夕食の後、グリムはゼオルを呼び出した。 防御壁の所へ行き、月夜の中で話した。
「どうしたんだ? こんなところで、他の奴らに聞かれたらまずい話か?」
「ああ、そうだ。 ゼオル、今回の作戦をどう思う?」
「どうって、俺も一戦士長だ。 上の連中の考えていることは良くは分からないが、それがどうしたのだ?」
「この砦はヤバイぞ。 この砦は囮だ。 恐らく5日と持たないだろう。 俺達は全滅するぞ」グリムはゼオルの目を見つめた。
「何だと! どう言うことだ」
「恐らく敵の作戦はこうだ。 敵の地上部隊は実はそれ程多くない。 恐らく3千から5千だ。 森が深いため、兵が多すぎても機動性が落ちるし、数の優位性を発揮しにくい。 そのため効率良く侵攻するために、特殊部隊で奇襲をかけて防御力を崩し、その後地上部隊が一気に制圧するという作戦だ。 そして3つの砦に対して、同時に攻撃するのではなく、一つの砦に狙いを絞り各個撃破していくのだ」
「・・・・・」 ゼオルは驚きながらも黙って聞いていた。
「それに対してこちらの作戦は、一万の兵を真ん中に1千、右と左の砦に残りを分けて配置。 敵が兵を三分して同時に攻めるならば、ここを犠牲にして残り二つで勝つ。 もし敵が全軍でここを攻めれば、左右の砦の兵が密かに敵の側面や背後を攻めるというものだろう」
「では、ここは・・・・」
「最初から捨て駒だ」
「でも、しっかり守っていれば、両方からの軍勢が敵を撃退してくれるのだろう?」
「恐らくそれは、うまくいかないだろう」
「何故だ?」
「奴らに我々の動きが筒抜けだからだ」
「どう言うことだ?」
「奴らがかぶっていたカブトには、こちら側の兵士の位置や動きが映し出されるのだ。 奇襲をかけるつもりで密かに近づいても、裏をかかれる」
「何故、お前がそんなことを知っているんだ?」
「それは、・・・俺がそこにいたからだ」
「お前、記憶を取り戻したのか?」
「ああ、俺の名前はユーゴ・ケンシン。 カーセリアル王国軍205特殊作戦部隊、別命ハルバードの少尉だ」 グリムは困ったような顔で言った。
「それで、お前は戻るのか? 向こうに・・・」
「いや、俺はこの人達と戦いたくはない」 グリムはそう言うと、腰からナイフを取りだした。
「何をするつもりだ」ゼオルが驚いて言った。 グリムはそれには答えず、ナイフの先を左手の甲に当てると小さな傷を付けた。 そうして手の甲から3ミリほどの小さなカプセルを取りだした。 そのカプセルを地面に置くとナイフの柄で叩き潰した。
「これは、俺の情報が入っている。 そして微弱な電波を出して、位置が分かってしまうのだ。 俺は既に戦死扱いになっているだろうし、これで大丈夫だ」
「そうか、これでお前は本当にクオン村のグリムになったのだな」 ゼオルは安心したように言った。
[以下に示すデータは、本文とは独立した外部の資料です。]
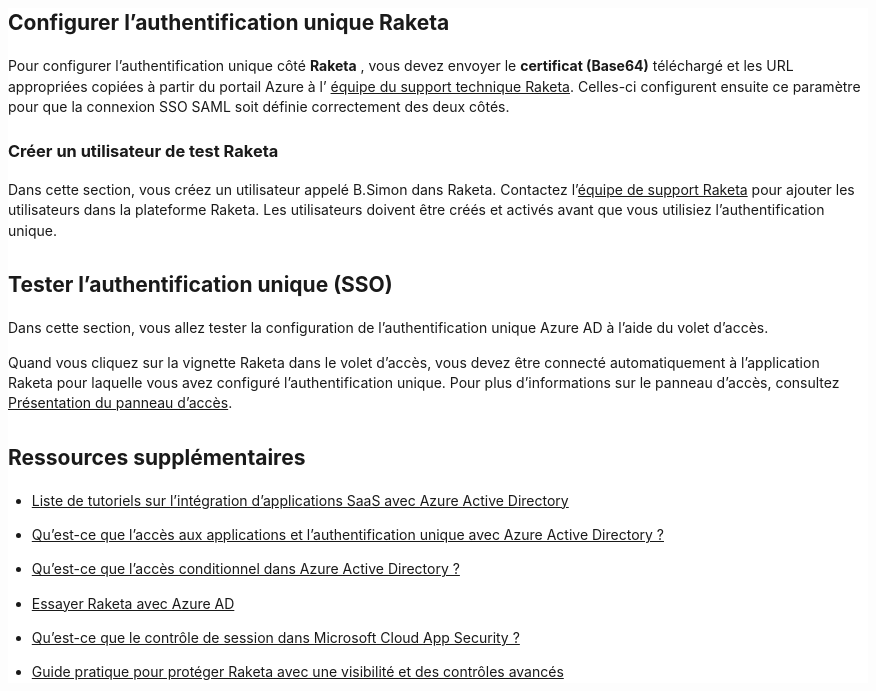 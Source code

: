 ## <a name="configure-raketa-sso"></a>Configurer l’authentification unique Raketa

Pour configurer l’authentification unique côté **Raketa** , vous devez envoyer le **certificat (Base64)** téléchargé et les URL appropriées copiées à partir du portail Azure à l’ [équipe du support technique Raketa](mailto:help@raketa.travel). Celles-ci configurent ensuite ce paramètre pour que la connexion SSO SAML soit définie correctement des deux côtés.

### <a name="create-raketa-test-user"></a>Créer un utilisateur de test Raketa

Dans cette section, vous créez un utilisateur appelé B.Simon dans Raketa. Contactez l’[équipe de support Raketa](mailto:help@raketa.travel) pour ajouter les utilisateurs dans la plateforme Raketa. Les utilisateurs doivent être créés et activés avant que vous utilisiez l’authentification unique.

## <a name="test-sso"></a>Tester l’authentification unique (SSO)

Dans cette section, vous allez tester la configuration de l’authentification unique Azure AD à l’aide du volet d’accès.

Quand vous cliquez sur la vignette Raketa dans le volet d’accès, vous devez être connecté automatiquement à l’application Raketa pour laquelle vous avez configuré l’authentification unique. Pour plus d’informations sur le panneau d’accès, consultez [Présentation du panneau d’accès](../user-help/my-apps-portal-end-user-access.md).

## <a name="additional-resources"></a>Ressources supplémentaires

- [Liste de tutoriels sur l’intégration d’applications SaaS avec Azure Active Directory](./tutorial-list.md)

- [Qu’est-ce que l’accès aux applications et l’authentification unique avec Azure Active Directory ?](../manage-apps/what-is-single-sign-on.md)

- [Qu’est-ce que l’accès conditionnel dans Azure Active Directory ?](../conditional-access/overview.md)

- [Essayer Raketa avec Azure AD](https://aad.portal.azure.com/)

- [Qu’est-ce que le contrôle de session dans Microsoft Cloud App Security ?](/cloud-app-security/proxy-intro-aad)

- [Guide pratique pour protéger Raketa avec une visibilité et des contrôles avancés](/cloud-app-security/proxy-intro-aad)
「だが、問題がある。 さっきも言ったように、この砦はこのままでは全滅するぞ」
「何か考えがあるのか?」
「一つだけある。 カーセリアル軍の背後には、情報支援と戦闘指揮のための移動指揮所がある。 俺達は“マザー”と言っていたが。 これが各兵士に敵の情報や具体的な攻撃命令を出しているのだ。 これを潰す。 そうすれば各部隊は、我々の動きも把握出来なくなり、こちらの作戦も成功するだろう。 更に兵達は迷子になり各部隊の連携もままならなくなって、撤退せざるを得なくなるだろう」
「ううむ、だがどうやって、そのマザーとかを潰すのだ? 司令官に進言して特別攻撃隊を編制してもらうか」
「ダメだ! 第一そんな話を誰が信じる? 俺がカーセリアル兵だと言わない限りはな」
「あっ、そうか。 そんなこと言える訳がないな」
「俺が行く! 俺が潰す」グリムはキッパリと言った。